O Brasil encontra-se em momento crucial. O Projeto de Lei nº 2.338/2023, que estabelece o marco regulatório da IA, foi aprovado pelo Senado em dezembro de 2024, e tramita na Câmara dos Deputados. Fato é que todos os países-membros reconhecem a urgência de um pacto multilateral. A ideia predominante aponta para a criação de um “framework” global similar ao controle de armamentos nucleares. Assim como o Tratado de Não Proliferação Nuclear estabeleceu um regime internacional para armas nucleares, a IA exige coordenação internacional urgente para regular desde aspectos éticos cotidianos até aplicações militares ou ataques cibernéticos.
Riscos e oportunidades geopolíticas — O estágio atual da Inteligência artificial avança rapidamente para o possível patamar de uma Inteligência artificial Geral (AGI). Ela introduz dimensão completamente nova nas relações geopolíticas. Diferentemente de tecnologias anteriores, a AGI tem potencial de criar descontinuidade histórica que poderia redefinir, fundamentalmente, o equilíbrio de poder mundial. Os riscos incluem concentração de poder sem precedentes, dependência tecnológica acentuada para países em desenvolvimento e uso para vigilância e controle social.
A Cúpula do Rio demonstra que os países do Sul Global não aceitarão passivamente um futuro tecnológico definido exclusivamente pelos países desenvolvidos. Querem ser protagonistas, garantindo distribuição equitativa dos benefícios da revolução da IA e gestão colaborativa dos riscos. O sucesso da agenda do Brics dependerá da capacidade de traduzir discussões em ações concretas: marcos regulatórios harmonizados, cooperação técnica, compartilhamento de dados e coordenação de políticas que sirvam como modelo global.
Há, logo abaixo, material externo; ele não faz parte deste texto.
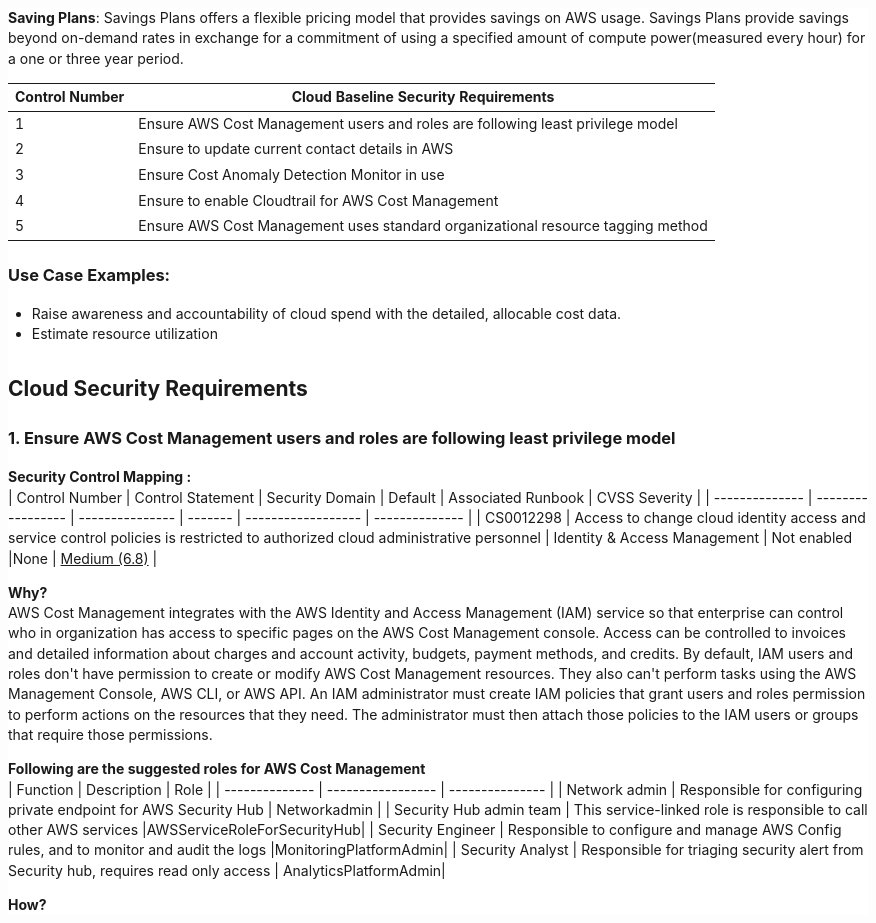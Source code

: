 **Saving Plans**: Savings Plans offers a flexible pricing model that provides savings on AWS usage. Savings Plans provide savings beyond on-demand rates in exchange for a commitment of using a specified amount of compute power(measured every hour) for a one or three year period. 

| Control Number | Cloud Baseline Security Requirements                                                                        |
| -------------- | ----------------------------------------------------------------------------------------------------------- |
| 1              | Ensure AWS Cost Management users and roles are following least privilege model                              |
| 2              | Ensure to update current contact details in AWS                                                             |
| 3              | Ensure Cost Anomaly Detection Monitor in use                                                                |
| 4              | Ensure to enable Cloudtrail for AWS Cost Management                                                         |
| 5              | Ensure AWS Cost Management uses standard organizational resource tagging method                             |


### Use Case Examples:
- Raise awareness and accountability of cloud spend with the detailed, allocable cost data.
- Estimate resource utilization

## Cloud Security Requirements ##

### 1. Ensure AWS Cost Management users and roles are following least privilege model

**Security Control Mapping :**  <br>
| Control Number | Control Statement | Security Domain | Default | Associated Runbook | CVSS Severity  |
| -------------- | ----------------- | --------------- | ------- | ------------------ | -------------- |
| CS0012298 | Access to change cloud identity access and service control policies is restricted to authorized cloud administrative personnel |  Identity & Access Management | Not enabled |None | [Medium (6.8)](https://www.first.org/cvss/calculator/3.1#CVSS:3.1/AV:N/AC:H/PR:H/UI:R/S:C/C:L/I:L/A:H) |

**Why?** <br>
AWS Cost Management integrates with the AWS Identity and Access Management (IAM) service so that enterprise can control who in organization has access to specific pages on the AWS Cost Management console. Access can be controlled to invoices and detailed information about charges and account activity, budgets, payment methods, and credits. By default, IAM users and roles don't have permission to create or modify AWS Cost Management resources. They also can't perform tasks using the AWS Management Console, AWS CLI, or AWS API. An IAM administrator must create IAM policies that grant users and roles permission to perform actions on the resources that they need. The administrator must then attach those policies to the IAM users or groups that require those permissions.

**Following are the suggested roles for AWS Cost Management** <br>
| Function | Description | Role | 
| -------------- | ----------------- | --------------- | 
| Network admin | Responsible for configuring private endpoint for AWS Security Hub | Networkadmin |
| Security Hub admin team | This service-linked role is responsible to call other AWS services |AWSServiceRoleForSecurityHub|
| Security Engineer | Responsible to configure and manage AWS Config rules, and to monitor and audit the logs |MonitoringPlatformAdmin|
| Security Analyst | Responsible for triaging security alert from Security hub, requires read only access | AnalyticsPlatformAdmin|

**How?** <br>
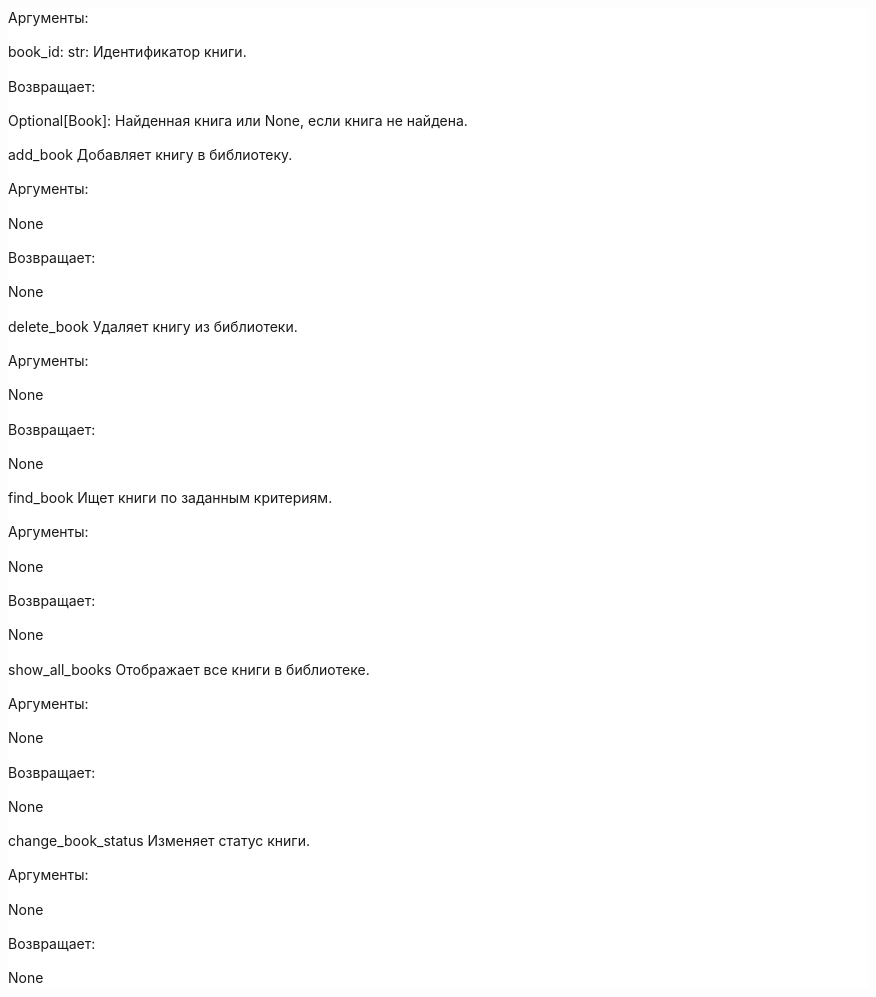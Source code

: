 Аргументы:

book_id: str: Идентификатор книги.

Возвращает:

Optional[Book]: Найденная книга или None, если книга не найдена.

add_book
Добавляет книгу в библиотеку.

Аргументы:

None

Возвращает:

None

delete_book
Удаляет книгу из библиотеки.

Аргументы:

None

Возвращает:

None

find_book
Ищет книги по заданным критериям.

Аргументы:

None

Возвращает:

None

show_all_books
Отображает все книги в библиотеке.

Аргументы:

None

Возвращает:

None

change_book_status
Изменяет статус книги.

Аргументы:

None

Возвращает:

None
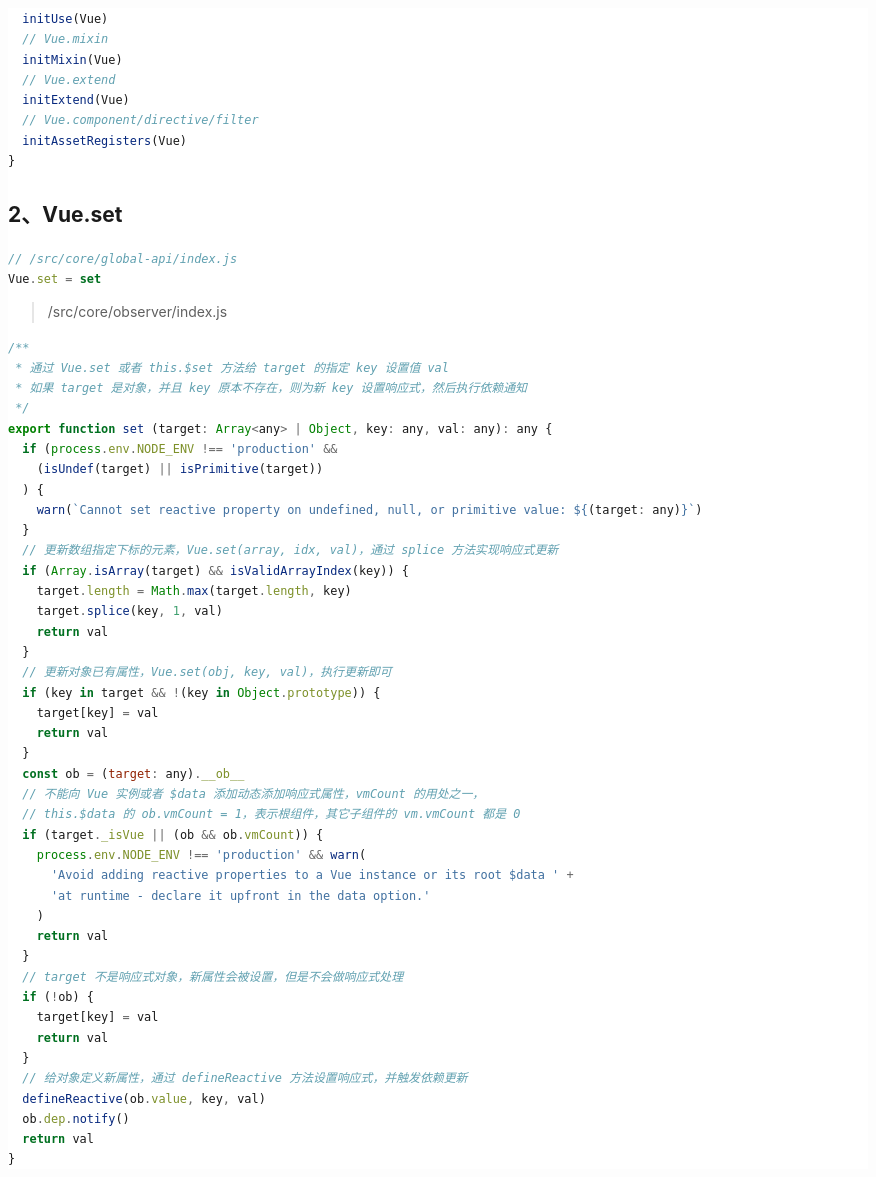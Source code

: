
 ```js
  initUse(Vue)
  // Vue.mixin
  initMixin(Vue)
  // Vue.extend
  initExtend(Vue)
  // Vue.component/directive/filter
  initAssetRegisters(Vue)
}
```

## 2、Vue.set

```js
// /src/core/global-api/index.js
Vue.set = set
```

> /src/core/observer/index.js

```js
/**
 * 通过 Vue.set 或者 this.$set 方法给 target 的指定 key 设置值 val
 * 如果 target 是对象，并且 key 原本不存在，则为新 key 设置响应式，然后执行依赖通知
 */
export function set (target: Array<any> | Object, key: any, val: any): any {
  if (process.env.NODE_ENV !== 'production' &&
    (isUndef(target) || isPrimitive(target))
  ) {
    warn(`Cannot set reactive property on undefined, null, or primitive value: ${(target: any)}`)
  }
  // 更新数组指定下标的元素，Vue.set(array, idx, val)，通过 splice 方法实现响应式更新
  if (Array.isArray(target) && isValidArrayIndex(key)) {
    target.length = Math.max(target.length, key)
    target.splice(key, 1, val)
    return val
  }
  // 更新对象已有属性，Vue.set(obj, key, val)，执行更新即可
  if (key in target && !(key in Object.prototype)) {
    target[key] = val
    return val
  }
  const ob = (target: any).__ob__
  // 不能向 Vue 实例或者 $data 添加动态添加响应式属性，vmCount 的用处之一，
  // this.$data 的 ob.vmCount = 1，表示根组件，其它子组件的 vm.vmCount 都是 0
  if (target._isVue || (ob && ob.vmCount)) {
    process.env.NODE_ENV !== 'production' && warn(
      'Avoid adding reactive properties to a Vue instance or its root $data ' +
      'at runtime - declare it upfront in the data option.'
    )
    return val
  }
  // target 不是响应式对象，新属性会被设置，但是不会做响应式处理
  if (!ob) {
    target[key] = val
    return val
  }
  // 给对象定义新属性，通过 defineReactive 方法设置响应式，并触发依赖更新
  defineReactive(ob.value, key, val)
  ob.dep.notify()
  return val
}
```
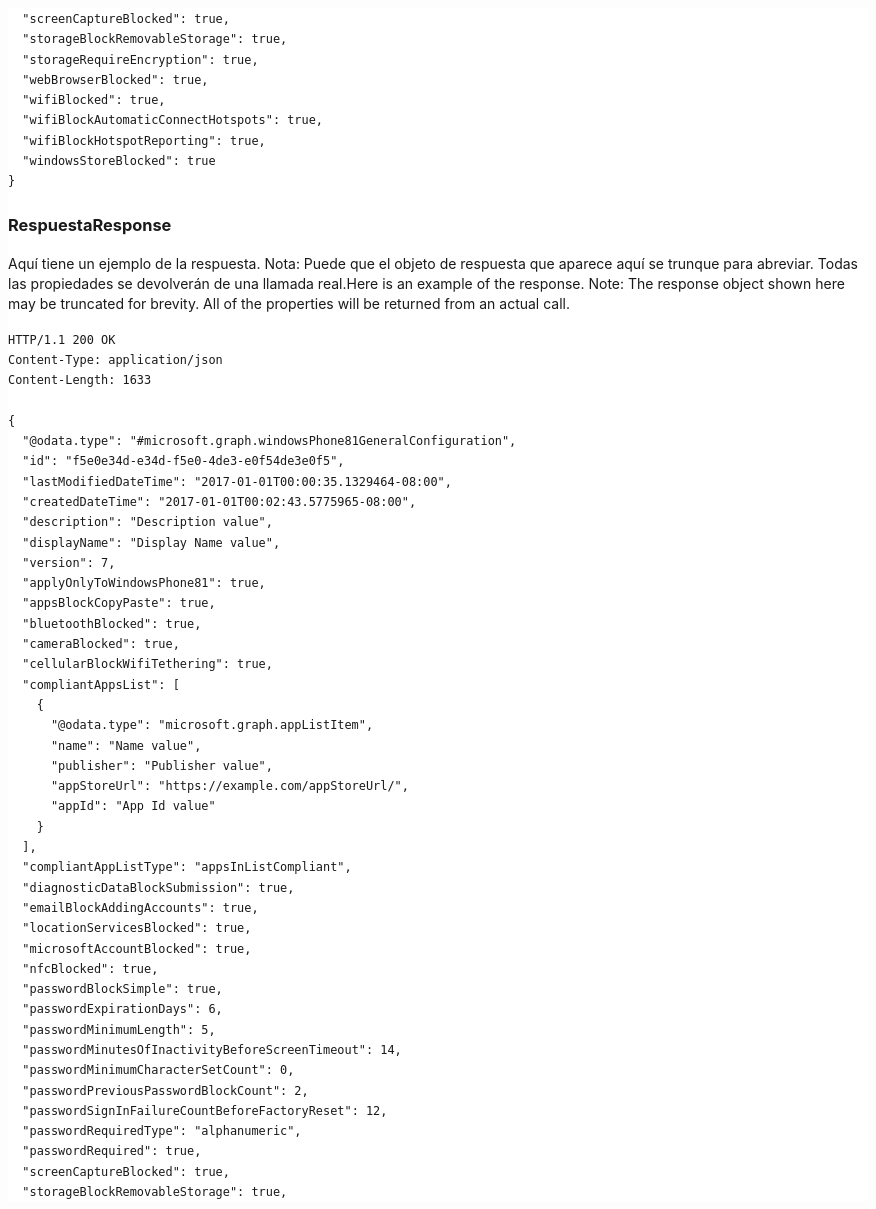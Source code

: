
 ``` http
  "screenCaptureBlocked": true,
  "storageBlockRemovableStorage": true,
  "storageRequireEncryption": true,
  "webBrowserBlocked": true,
  "wifiBlocked": true,
  "wifiBlockAutomaticConnectHotspots": true,
  "wifiBlockHotspotReporting": true,
  "windowsStoreBlocked": true
}
```

### <a name="response"></a><span data-ttu-id="3c78e-255">Respuesta</span><span class="sxs-lookup"><span data-stu-id="3c78e-255">Response</span></span>
<span data-ttu-id="3c78e-p116">Aquí tiene un ejemplo de la respuesta. Nota: Puede que el objeto de respuesta que aparece aquí se trunque para abreviar. Todas las propiedades se devolverán de una llamada real.</span><span class="sxs-lookup"><span data-stu-id="3c78e-p116">Here is an example of the response. Note: The response object shown here may be truncated for brevity. All of the properties will be returned from an actual call.</span></span>
``` http
HTTP/1.1 200 OK
Content-Type: application/json
Content-Length: 1633

{
  "@odata.type": "#microsoft.graph.windowsPhone81GeneralConfiguration",
  "id": "f5e0e34d-e34d-f5e0-4de3-e0f54de3e0f5",
  "lastModifiedDateTime": "2017-01-01T00:00:35.1329464-08:00",
  "createdDateTime": "2017-01-01T00:02:43.5775965-08:00",
  "description": "Description value",
  "displayName": "Display Name value",
  "version": 7,
  "applyOnlyToWindowsPhone81": true,
  "appsBlockCopyPaste": true,
  "bluetoothBlocked": true,
  "cameraBlocked": true,
  "cellularBlockWifiTethering": true,
  "compliantAppsList": [
    {
      "@odata.type": "microsoft.graph.appListItem",
      "name": "Name value",
      "publisher": "Publisher value",
      "appStoreUrl": "https://example.com/appStoreUrl/",
      "appId": "App Id value"
    }
  ],
  "compliantAppListType": "appsInListCompliant",
  "diagnosticDataBlockSubmission": true,
  "emailBlockAddingAccounts": true,
  "locationServicesBlocked": true,
  "microsoftAccountBlocked": true,
  "nfcBlocked": true,
  "passwordBlockSimple": true,
  "passwordExpirationDays": 6,
  "passwordMinimumLength": 5,
  "passwordMinutesOfInactivityBeforeScreenTimeout": 14,
  "passwordMinimumCharacterSetCount": 0,
  "passwordPreviousPasswordBlockCount": 2,
  "passwordSignInFailureCountBeforeFactoryReset": 12,
  "passwordRequiredType": "alphanumeric",
  "passwordRequired": true,
  "screenCaptureBlocked": true,
  "storageBlockRemovableStorage": true,
```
Como observou Victor Hugo, "o futuro tem muitos nomes: para os fracos, é o impossível; para os temerosos, o desconhecido; para os valentes, é a oportunidade". A Cúpula do Brics demonstra que seus países membros escolheram ser valentes, encarando o futuro da IA como oportunidade a ser moldada coletivamente para o benefício de toda a humanidade”.